Exercise objective: Go through the records and extract every line with the word "middleware".

[Plain-text document sources]
- - - -
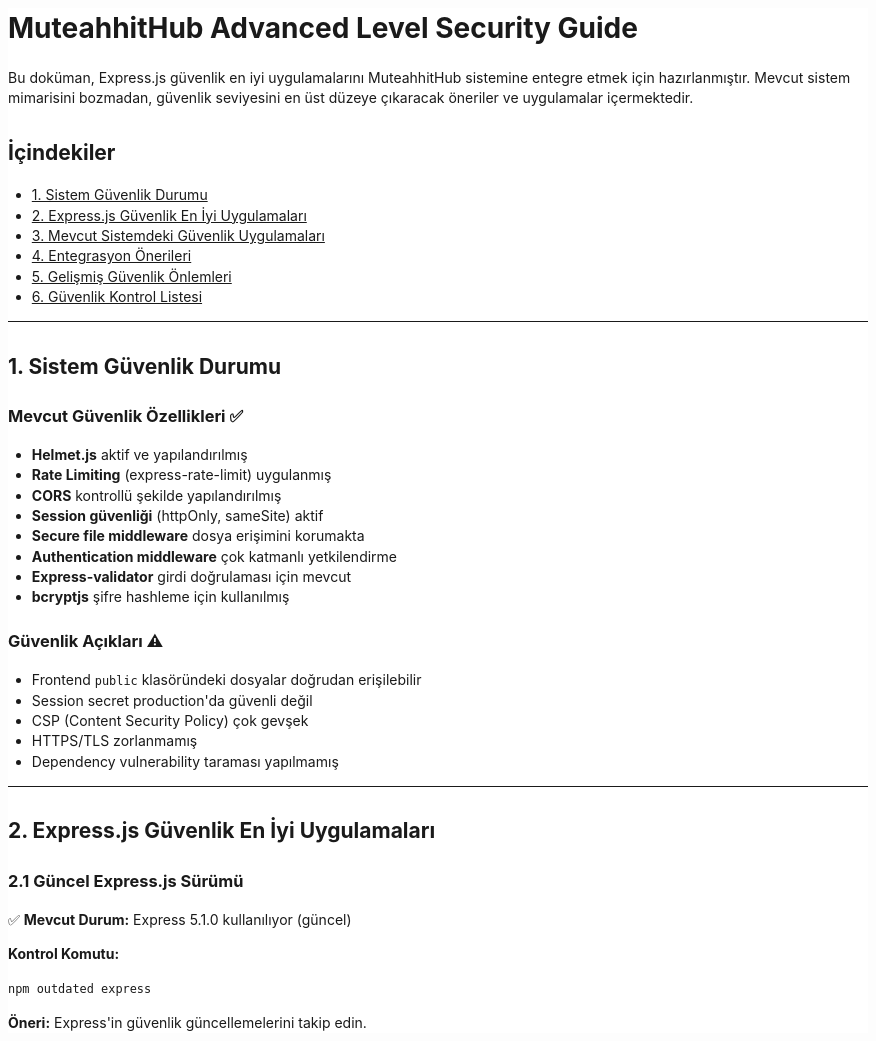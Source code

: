 # MuteahhitHub Advanced Level Security Guide

Bu doküman, Express.js güvenlik en iyi uygulamalarını MuteahhitHub sistemine entegre etmek için hazırlanmıştır. Mevcut sistem mimarisini bozmadan, güvenlik seviyesini en üst düzeye çıkaracak öneriler ve uygulamalar içermektedir.

## İçindekiler
- [1. Sistem Güvenlik Durumu](#1-sistem-güvenlik-durumu)
- [2. Express.js Güvenlik En İyi Uygulamaları](#2-expressjs-güvenlik-en-i̇yi-uygulamaları)
- [3. Mevcut Sistemdeki Güvenlik Uygulamaları](#3-mevcut-sistemdeki-güvenlik-uygulamaları)
- [4. Entegrasyon Önerileri](#4-entegrasyon-önerileri)
- [5. Gelişmiş Güvenlik Önlemleri](#5-gelişmiş-güvenlik-önlemleri)
- [6. Güvenlik Kontrol Listesi](#6-güvenlik-kontrol-listesi)

---

## 1. Sistem Güvenlik Durumu

### Mevcut Güvenlik Özellikleri ✅
- **Helmet.js** aktif ve yapılandırılmış
- **Rate Limiting** (express-rate-limit) uygulanmış
- **CORS** kontrollü şekilde yapılandırılmış
- **Session güvenliği** (httpOnly, sameSite) aktif
- **Secure file middleware** dosya erişimini korumakta
- **Authentication middleware** çok katmanlı yetkilendirme
- **Express-validator** girdi doğrulaması için mevcut
- **bcryptjs** şifre hashleme için kullanılmış

### Güvenlik Açıkları ⚠️
- Frontend `public` klasöründeki dosyalar doğrudan erişilebilir
- Session secret production'da güvenli değil
- CSP (Content Security Policy) çok gevşek
- HTTPS/TLS zorlanmamış
- Dependency vulnerability taraması yapılmamış

---

## 2. Express.js Güvenlik En İyi Uygulamaları

### 2.1 Güncel Express.js Sürümü
✅ **Mevcut Durum:** Express 5.1.0 kullanılıyor (güncel)

**Kontrol Komutu:**
```bash
npm outdated express
```

**Öneri:** Express'in güvenlik güncellemelerini takip edin.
- - - -
Response area:
- **Secure file middleware** dosya erişimini korumakta
- **Authentication middleware** çok katmanlı yetkilendirme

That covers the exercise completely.